§ **Your goal**:
Every line of the data that includes "statistics" should be copied out.

=== Begin Enclosure ===

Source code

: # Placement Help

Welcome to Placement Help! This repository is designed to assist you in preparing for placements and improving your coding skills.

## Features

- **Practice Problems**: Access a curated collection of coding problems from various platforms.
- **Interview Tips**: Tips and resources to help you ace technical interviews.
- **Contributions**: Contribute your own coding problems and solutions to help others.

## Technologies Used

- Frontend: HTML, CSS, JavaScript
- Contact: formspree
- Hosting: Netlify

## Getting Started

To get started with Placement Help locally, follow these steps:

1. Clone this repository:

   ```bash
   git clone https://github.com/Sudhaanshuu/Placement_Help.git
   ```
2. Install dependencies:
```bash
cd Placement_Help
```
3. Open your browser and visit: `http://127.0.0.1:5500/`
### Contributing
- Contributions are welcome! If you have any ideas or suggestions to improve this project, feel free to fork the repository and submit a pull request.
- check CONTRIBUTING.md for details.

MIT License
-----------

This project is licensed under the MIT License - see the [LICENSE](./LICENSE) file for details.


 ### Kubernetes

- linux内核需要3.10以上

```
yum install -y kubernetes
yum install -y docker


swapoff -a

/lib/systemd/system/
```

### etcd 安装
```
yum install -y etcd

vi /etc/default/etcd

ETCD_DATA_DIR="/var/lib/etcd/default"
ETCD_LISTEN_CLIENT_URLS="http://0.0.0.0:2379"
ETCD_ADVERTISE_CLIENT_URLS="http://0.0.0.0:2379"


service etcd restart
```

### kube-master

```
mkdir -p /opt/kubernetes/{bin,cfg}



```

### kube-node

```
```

=== End Enclosure ===
=== Begin Enclosure ===

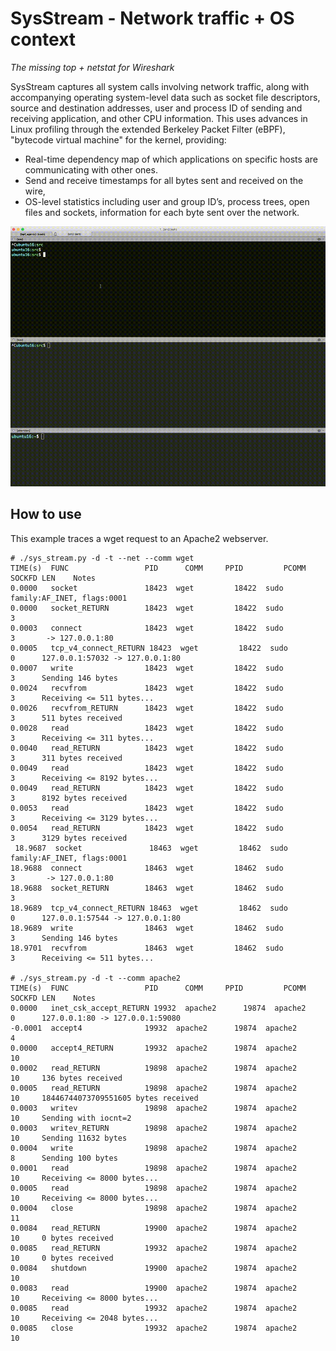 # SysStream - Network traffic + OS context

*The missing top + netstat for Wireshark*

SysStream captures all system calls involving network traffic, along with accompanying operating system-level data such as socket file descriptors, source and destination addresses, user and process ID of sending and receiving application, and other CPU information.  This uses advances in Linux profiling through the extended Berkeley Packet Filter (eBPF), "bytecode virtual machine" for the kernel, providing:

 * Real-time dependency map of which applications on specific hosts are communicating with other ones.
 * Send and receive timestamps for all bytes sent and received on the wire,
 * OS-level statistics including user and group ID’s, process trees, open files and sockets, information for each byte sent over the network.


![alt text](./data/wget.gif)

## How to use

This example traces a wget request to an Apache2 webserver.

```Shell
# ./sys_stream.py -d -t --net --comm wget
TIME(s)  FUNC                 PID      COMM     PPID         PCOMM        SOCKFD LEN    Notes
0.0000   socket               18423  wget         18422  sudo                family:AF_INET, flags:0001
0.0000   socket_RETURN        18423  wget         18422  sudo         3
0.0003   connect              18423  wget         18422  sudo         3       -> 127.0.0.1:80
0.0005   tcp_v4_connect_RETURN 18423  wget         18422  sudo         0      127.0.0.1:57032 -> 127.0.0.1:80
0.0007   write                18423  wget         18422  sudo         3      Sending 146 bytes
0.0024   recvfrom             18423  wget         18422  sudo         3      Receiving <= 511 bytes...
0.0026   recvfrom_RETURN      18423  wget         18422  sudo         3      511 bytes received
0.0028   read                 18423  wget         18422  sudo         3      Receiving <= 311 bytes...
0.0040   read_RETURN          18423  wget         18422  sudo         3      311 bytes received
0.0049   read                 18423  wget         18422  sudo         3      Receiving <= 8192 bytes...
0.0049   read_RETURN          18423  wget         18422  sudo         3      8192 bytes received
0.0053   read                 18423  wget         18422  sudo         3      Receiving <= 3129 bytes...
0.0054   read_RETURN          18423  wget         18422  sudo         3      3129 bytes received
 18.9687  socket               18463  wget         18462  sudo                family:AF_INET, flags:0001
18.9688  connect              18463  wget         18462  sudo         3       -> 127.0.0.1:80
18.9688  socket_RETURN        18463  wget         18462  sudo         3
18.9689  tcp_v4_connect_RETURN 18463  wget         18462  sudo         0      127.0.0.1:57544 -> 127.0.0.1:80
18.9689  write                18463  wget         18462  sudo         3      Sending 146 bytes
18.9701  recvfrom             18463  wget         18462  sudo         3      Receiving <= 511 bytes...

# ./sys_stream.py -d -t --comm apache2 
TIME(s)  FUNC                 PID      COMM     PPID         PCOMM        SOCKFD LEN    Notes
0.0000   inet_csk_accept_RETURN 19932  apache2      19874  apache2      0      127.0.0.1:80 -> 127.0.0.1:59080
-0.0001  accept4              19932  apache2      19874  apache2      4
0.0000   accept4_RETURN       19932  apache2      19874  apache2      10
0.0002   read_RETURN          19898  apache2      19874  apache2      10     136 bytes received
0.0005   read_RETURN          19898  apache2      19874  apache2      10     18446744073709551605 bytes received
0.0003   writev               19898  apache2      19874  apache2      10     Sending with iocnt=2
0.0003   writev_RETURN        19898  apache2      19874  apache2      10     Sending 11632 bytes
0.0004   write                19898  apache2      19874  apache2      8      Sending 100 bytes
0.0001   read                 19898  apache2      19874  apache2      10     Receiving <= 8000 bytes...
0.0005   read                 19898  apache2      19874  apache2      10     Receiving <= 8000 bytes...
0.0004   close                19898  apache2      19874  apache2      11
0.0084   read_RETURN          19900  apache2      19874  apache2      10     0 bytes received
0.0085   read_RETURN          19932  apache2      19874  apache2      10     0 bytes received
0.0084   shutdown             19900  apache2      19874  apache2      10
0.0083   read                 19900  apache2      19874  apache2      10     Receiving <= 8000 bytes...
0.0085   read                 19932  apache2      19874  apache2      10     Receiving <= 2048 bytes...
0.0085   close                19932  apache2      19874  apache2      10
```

=== End Enclosure ===
=== Begin Enclosure ===

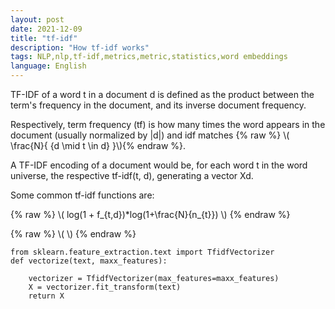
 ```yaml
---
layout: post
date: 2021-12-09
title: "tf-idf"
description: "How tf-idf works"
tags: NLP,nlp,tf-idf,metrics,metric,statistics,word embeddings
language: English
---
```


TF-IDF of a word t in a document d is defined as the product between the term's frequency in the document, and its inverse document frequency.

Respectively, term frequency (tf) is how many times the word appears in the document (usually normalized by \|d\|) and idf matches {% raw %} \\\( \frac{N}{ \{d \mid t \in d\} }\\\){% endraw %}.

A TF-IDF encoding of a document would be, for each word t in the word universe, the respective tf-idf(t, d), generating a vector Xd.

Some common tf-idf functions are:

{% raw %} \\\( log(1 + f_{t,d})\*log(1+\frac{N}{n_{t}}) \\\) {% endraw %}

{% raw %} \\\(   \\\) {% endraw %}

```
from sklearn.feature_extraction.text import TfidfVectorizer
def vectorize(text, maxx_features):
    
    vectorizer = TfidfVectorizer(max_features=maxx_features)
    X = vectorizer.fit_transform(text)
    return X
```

=== End Enclosure ===

§ **Task result**:
 * OS-level statistics including user and group ID’s, process trees, open files and sockets, information for each byte sent over the network.
tags: NLP,nlp,tf-idf,metrics,metric,statistics,word embeddings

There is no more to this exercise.